Saved entries:
※
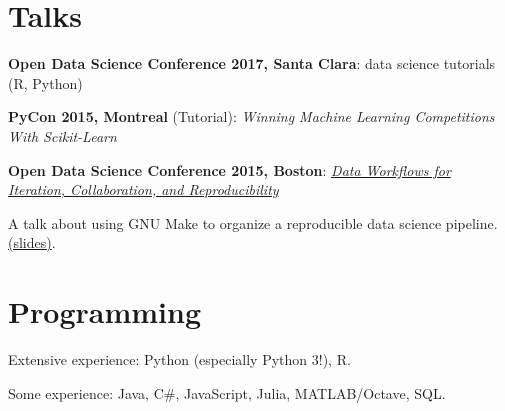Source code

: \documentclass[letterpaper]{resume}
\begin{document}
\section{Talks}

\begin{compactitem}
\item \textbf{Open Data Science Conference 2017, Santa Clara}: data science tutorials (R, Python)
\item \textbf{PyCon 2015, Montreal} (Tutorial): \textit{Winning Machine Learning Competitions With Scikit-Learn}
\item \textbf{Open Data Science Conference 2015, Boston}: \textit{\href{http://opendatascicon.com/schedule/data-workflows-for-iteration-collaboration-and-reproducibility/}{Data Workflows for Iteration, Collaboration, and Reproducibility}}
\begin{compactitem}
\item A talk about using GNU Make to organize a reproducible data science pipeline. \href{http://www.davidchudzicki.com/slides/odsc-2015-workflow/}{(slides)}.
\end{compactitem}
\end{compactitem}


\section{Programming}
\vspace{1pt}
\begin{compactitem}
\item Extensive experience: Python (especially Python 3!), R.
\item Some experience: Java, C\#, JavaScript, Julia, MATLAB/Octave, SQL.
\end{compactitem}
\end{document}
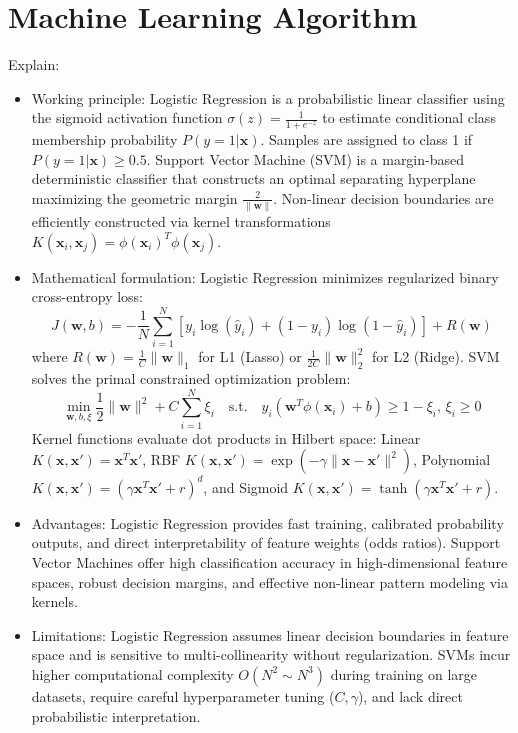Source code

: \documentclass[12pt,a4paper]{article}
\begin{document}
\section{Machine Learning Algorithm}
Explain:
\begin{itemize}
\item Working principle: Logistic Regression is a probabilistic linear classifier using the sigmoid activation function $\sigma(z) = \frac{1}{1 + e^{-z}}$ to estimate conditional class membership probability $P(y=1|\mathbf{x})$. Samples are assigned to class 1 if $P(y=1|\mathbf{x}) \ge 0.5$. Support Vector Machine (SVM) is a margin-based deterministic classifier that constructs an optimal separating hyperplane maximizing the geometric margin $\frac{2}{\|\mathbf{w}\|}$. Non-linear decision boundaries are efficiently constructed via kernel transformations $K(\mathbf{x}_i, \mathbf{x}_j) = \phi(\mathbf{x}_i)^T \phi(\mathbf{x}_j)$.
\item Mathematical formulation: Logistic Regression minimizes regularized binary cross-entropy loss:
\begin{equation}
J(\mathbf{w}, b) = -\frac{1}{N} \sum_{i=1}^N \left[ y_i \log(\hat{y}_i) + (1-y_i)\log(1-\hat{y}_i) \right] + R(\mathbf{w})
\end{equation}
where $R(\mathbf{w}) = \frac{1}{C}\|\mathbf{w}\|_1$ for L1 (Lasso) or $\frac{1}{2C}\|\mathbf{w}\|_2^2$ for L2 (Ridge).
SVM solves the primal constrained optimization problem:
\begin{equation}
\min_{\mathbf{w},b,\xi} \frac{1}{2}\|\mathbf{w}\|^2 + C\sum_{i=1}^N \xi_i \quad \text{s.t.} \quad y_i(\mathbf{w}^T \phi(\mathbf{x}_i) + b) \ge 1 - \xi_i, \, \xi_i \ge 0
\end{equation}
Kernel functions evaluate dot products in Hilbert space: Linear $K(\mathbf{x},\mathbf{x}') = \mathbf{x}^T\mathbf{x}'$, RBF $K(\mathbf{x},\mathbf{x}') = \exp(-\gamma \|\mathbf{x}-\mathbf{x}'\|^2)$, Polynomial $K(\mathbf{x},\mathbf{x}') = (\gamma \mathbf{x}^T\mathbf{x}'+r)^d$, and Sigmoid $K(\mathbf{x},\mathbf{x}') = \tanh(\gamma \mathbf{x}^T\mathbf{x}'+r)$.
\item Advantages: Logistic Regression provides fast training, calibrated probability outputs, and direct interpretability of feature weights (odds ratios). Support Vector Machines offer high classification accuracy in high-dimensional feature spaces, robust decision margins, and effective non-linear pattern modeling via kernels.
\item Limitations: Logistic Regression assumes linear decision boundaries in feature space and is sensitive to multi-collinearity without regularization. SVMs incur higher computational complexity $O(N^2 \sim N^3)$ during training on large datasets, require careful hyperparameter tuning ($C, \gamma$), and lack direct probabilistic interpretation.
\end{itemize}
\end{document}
※
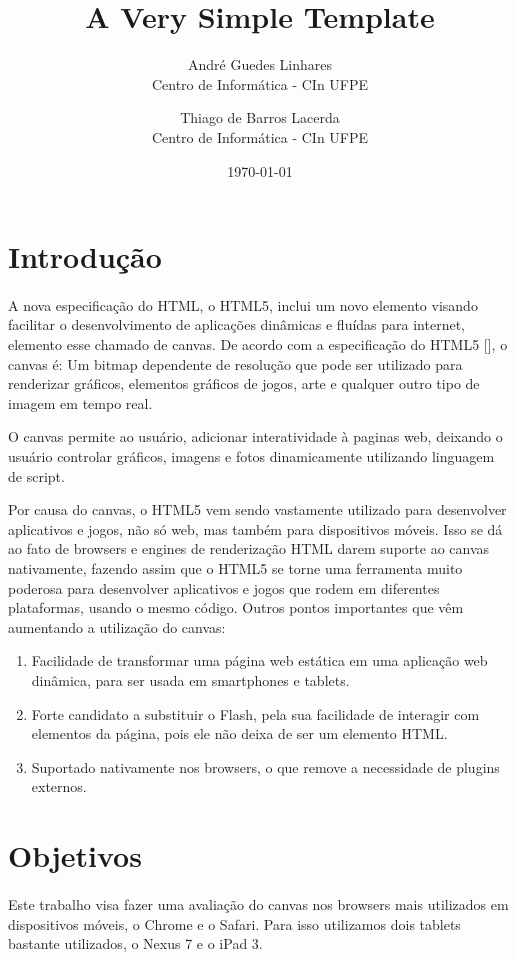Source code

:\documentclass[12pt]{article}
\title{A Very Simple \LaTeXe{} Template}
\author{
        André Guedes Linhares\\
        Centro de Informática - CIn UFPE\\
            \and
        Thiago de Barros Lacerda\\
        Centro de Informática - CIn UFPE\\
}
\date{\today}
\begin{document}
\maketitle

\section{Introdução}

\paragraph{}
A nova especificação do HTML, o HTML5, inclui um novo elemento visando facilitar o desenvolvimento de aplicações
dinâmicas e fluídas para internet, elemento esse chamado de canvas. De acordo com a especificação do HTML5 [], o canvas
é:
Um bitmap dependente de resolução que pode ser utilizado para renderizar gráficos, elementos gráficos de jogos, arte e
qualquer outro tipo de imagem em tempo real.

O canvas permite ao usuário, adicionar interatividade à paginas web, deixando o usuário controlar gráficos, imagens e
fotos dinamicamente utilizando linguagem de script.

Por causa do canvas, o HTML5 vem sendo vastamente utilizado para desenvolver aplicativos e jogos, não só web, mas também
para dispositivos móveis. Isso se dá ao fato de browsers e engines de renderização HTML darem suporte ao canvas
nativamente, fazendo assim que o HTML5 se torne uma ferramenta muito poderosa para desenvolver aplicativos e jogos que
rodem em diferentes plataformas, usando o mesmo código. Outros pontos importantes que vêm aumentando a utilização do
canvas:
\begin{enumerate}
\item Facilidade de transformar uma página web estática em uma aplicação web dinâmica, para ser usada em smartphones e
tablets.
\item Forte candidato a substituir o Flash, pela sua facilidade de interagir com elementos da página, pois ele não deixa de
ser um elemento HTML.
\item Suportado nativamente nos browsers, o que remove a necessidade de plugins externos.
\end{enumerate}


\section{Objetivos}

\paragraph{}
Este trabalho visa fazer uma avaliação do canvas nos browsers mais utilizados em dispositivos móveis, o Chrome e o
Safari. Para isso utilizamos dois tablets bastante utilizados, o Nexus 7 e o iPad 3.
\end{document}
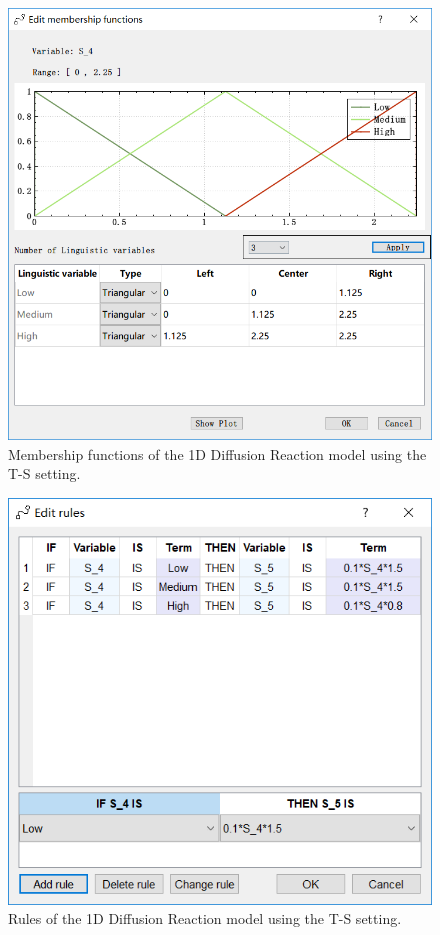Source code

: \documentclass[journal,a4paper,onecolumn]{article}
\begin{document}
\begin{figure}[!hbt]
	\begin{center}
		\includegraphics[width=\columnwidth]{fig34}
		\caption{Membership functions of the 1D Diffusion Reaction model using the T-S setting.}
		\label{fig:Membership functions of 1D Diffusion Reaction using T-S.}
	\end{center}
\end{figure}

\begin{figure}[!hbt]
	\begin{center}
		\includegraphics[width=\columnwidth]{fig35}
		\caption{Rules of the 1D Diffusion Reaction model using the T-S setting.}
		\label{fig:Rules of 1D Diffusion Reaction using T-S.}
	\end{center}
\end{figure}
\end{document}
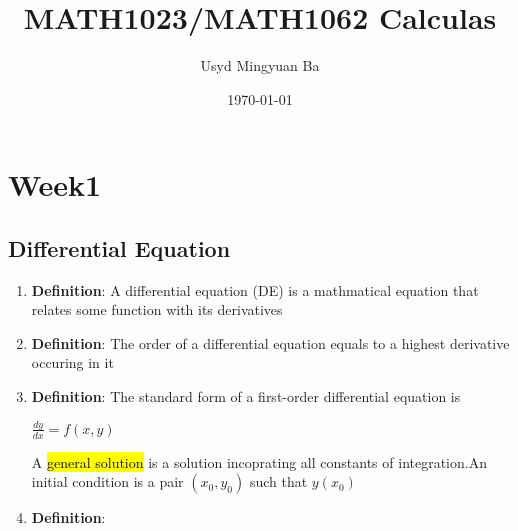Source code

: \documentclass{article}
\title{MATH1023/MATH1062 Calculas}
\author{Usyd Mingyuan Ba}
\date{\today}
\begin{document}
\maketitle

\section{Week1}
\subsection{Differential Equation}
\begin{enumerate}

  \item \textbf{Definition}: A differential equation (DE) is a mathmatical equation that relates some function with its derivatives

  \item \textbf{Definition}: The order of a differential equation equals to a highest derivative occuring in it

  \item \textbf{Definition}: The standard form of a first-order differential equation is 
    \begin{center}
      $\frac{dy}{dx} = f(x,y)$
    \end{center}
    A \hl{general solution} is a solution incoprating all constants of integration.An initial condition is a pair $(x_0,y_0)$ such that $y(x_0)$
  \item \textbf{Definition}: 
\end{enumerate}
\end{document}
※
### [Work to be completed]
Print the lines above from the one with "para dispositivos móveis." through the one with "nativamente, fazendo assim", both included, exactly as written and nothing more.

### [Answer space]
para dispositivos móveis. Isso se dá ao fato de browsers e engines de renderização HTML darem suporte ao canvas
nativamente, fazendo assim que o HTML5 se torne uma ferramenta muito poderosa para desenvolver aplicativos e jogos que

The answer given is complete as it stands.